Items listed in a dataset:
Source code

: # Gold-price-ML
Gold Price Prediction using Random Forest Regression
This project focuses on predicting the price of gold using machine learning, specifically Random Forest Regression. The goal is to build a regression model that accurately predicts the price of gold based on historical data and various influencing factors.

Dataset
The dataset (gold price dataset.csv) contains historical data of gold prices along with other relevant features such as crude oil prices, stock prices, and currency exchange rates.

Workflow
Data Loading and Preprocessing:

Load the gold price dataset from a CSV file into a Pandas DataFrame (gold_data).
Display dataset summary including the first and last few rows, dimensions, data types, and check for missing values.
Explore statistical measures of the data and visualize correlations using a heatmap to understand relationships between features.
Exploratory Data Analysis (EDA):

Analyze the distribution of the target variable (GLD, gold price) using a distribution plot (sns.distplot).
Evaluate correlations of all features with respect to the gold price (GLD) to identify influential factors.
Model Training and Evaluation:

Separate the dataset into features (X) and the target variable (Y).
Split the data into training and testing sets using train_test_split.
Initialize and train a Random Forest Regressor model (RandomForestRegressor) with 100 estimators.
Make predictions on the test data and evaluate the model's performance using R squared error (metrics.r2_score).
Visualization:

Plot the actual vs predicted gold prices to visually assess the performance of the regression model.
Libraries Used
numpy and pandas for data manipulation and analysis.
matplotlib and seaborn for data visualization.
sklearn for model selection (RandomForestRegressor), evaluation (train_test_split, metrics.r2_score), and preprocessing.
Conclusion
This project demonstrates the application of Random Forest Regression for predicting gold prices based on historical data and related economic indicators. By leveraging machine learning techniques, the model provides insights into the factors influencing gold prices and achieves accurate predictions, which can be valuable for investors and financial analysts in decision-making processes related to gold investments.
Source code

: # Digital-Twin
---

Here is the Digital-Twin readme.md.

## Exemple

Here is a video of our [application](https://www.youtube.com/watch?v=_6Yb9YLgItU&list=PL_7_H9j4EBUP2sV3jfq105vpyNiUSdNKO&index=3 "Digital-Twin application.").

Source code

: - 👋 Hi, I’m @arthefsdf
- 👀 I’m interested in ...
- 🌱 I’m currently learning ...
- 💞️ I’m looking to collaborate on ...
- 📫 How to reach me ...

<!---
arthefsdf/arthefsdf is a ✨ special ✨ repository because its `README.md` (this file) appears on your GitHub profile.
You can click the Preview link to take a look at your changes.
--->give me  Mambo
...
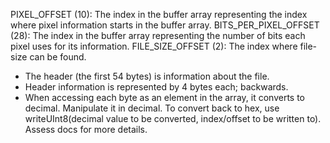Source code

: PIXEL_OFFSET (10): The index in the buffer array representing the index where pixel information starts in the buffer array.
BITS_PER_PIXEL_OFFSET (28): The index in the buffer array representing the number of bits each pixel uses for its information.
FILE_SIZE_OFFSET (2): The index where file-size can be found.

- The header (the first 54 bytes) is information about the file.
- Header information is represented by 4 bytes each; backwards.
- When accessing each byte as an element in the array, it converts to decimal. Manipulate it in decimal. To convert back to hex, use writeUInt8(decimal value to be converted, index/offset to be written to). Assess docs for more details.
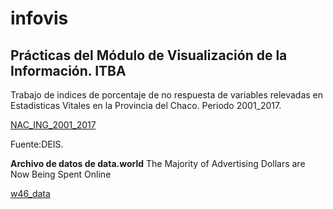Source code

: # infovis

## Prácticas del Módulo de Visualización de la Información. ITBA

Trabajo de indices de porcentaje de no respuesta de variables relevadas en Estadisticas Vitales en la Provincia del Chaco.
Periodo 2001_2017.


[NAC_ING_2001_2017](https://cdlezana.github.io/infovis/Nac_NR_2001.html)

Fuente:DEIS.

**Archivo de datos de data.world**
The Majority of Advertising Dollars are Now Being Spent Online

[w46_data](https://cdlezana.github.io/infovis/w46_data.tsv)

→ What you will do:
Copy each line of the records that has "correlations" in it.

→ Result:
Explore statistical measures of the data and visualize correlations using a heatmap to understand relationships between features.
Evaluate correlations of all features with respect to the gold price (GLD) to identify influential factors.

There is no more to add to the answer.